▸ Work to complete: When you reach the line containing "[ \rho_A \ln", begin copying exactly, and keep going through the last line of the records below, copying nothing before it.

*** Opening of Supplied material ***

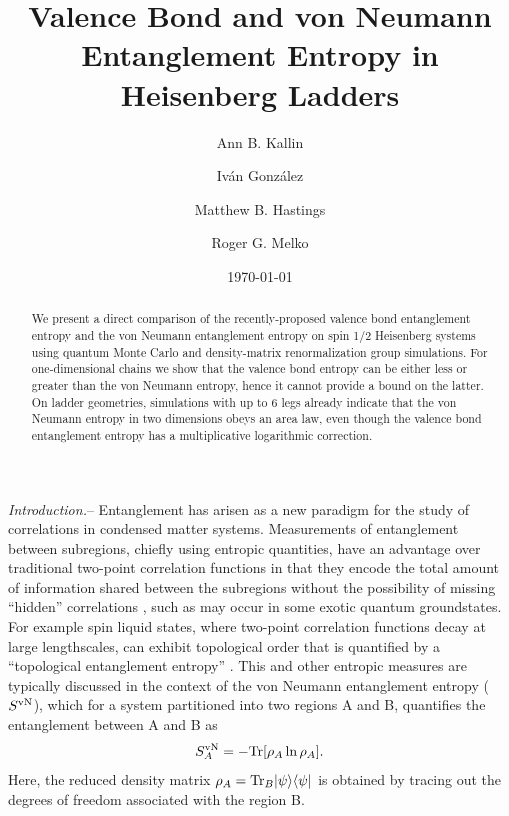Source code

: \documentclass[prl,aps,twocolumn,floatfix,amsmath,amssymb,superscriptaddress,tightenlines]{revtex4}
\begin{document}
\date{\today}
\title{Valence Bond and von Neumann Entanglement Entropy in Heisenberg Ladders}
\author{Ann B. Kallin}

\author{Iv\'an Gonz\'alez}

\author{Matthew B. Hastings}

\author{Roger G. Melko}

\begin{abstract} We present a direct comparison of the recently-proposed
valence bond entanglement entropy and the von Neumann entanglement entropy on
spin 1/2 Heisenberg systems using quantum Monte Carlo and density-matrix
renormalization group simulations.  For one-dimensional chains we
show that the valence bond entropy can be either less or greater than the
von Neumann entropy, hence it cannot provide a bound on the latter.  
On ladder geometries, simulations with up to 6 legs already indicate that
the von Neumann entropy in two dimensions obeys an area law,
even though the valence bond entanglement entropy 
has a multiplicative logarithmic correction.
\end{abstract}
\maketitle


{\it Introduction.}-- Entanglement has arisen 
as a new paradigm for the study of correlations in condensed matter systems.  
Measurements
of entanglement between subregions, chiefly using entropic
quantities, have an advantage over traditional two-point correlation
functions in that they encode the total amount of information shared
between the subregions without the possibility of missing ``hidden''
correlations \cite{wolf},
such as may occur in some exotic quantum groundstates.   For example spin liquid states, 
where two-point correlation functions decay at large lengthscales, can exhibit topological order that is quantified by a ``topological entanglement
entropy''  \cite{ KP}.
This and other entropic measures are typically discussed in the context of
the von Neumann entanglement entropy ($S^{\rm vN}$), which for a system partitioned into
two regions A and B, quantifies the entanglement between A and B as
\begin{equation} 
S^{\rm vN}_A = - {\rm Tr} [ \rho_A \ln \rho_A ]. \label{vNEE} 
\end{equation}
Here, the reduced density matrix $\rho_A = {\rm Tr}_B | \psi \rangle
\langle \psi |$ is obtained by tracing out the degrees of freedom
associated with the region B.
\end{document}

*** Close of Supplied material ***

▸ Solution to this exercise:
S^{\rm vN}_A = - {\rm Tr} [ \rho_A \ln \rho_A ]. \label{vNEE} 
\end{equation}
Here, the reduced density matrix $\rho_A = {\rm Tr}_B | \psi \rangle
\langle \psi |$ is obtained by tracing out the degrees of freedom
associated with the region B.
\end{document}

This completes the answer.